A standard theory of animal aerodynamics does hold that a flying animal uses about as much energy to hover as it does in fast flight. Theories exist to be tested, but how could one test this hypothesis?
With great difficulty, it turns out. The standard means of quantifying an animal's energy consumption is by measuring its oxygen uptake. Now, if your study animal is a human being, measuring oxygen consumption becomes a pretty straightforward problem. You need merely convince your experimental subject to wear a device like a gas mask, covering nose and mouth, while walking on a treadmill or otherwise exercising. The automated measurements of oxygen consumption are made by well-tested equipment that's easily available.
But if your subject is a bumblebee--a handy hovering animal--you've got a very different problem. First, not only would any bee-fitting mask need to be very, very small, it would have to deal with a couple dozen nostril-equivalents. Bumblebees, like other terrestrial arthropods, respire through spiracles, breathing holes arranged along the animal's thorax and abdomen. And to measure the effects of a bee's breathing, the equipment would have to be so sensitive it could detect changes in atmospheric oxygen concentrations down to five parts per million or less. Nobody's got equipment like that on the shelf.
Then there's the problem of convincing the bee to hover while you make the measurements. A bumblebee startled into flying won't want to hang around once it's airborne. Explaining what you want bees to do doesn't affect what they will do.
Now you have some idea of the challenge that Charles Ellington took up. Ellington believes he succeeded, but he needed the help of colleagues at his own University of Cambridge in Britain and at Rutgers University in new Jersey.

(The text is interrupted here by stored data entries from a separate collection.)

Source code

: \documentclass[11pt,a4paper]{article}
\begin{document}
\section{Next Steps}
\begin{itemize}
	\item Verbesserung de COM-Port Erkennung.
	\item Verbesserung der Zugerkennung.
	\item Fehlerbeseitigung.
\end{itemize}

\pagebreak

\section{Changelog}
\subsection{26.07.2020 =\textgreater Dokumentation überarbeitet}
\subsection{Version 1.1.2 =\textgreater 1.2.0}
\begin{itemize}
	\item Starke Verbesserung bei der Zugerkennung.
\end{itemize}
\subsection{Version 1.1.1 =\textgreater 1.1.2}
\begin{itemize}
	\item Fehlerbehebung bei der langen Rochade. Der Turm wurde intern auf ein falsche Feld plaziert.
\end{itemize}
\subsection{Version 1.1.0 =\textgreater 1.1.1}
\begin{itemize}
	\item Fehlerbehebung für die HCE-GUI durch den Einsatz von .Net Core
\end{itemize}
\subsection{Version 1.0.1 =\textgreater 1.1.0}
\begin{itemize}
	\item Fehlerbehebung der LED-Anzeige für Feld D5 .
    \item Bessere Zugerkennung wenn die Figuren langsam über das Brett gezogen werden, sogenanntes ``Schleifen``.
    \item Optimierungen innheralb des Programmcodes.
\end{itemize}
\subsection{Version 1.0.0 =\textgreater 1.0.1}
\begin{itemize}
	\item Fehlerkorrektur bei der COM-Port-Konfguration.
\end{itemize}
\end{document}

What this international team came up with amounted to pairs of small, sealed wind tunnels. One served as a control: in all dimensions it was identical to its mate, but it never held any bees. The other was the working chamber. The plan was to insert a bumblebee into that chamber and get it flying into an artificial head wind. The system would permit testing a range of bee speeds, from hovering to really buzzing off, by varying the wind speed in the tunnel. The extremely small difference in gas pressure between the working chamber and its empty twin showed the bees' rate of oxygen consumption.
The researchers' painstaking measurements during the wind-tunnel tests indicated that hovering bumblebees consumed about the same amount of oxygen, and thus presumably expended similar amounts of energy, as bees flying forward at a moderate speed of four meters (13 feet) per second, which is nowhere near bee maximum. The bees in the wind tunnel had apparently overturned the accepted theory.
Hot on the trail of a new theory, Ellington and graduate student Robert Dudley recently presented an aerodynamics analysis suggesting that moderate, rather than fast forward speed, actually should require about the same mechanical power as hovering, the two activities thus taking about the same energy.
Meanwhile, other researchers are just as hot to prove them wrong. Tests continue, with other animals capable of hovering. Bumblebees are so uncooperative that Ellington's team had few subjects to measure. They put more than 100 bees, one at a time, into the wind tunnel. Only six bees would fly at all.
The whole affair demonstrates how raising meaningful questions is only one part of a scientist's job. Figuring out a good way to test an idea may be as great a challenge.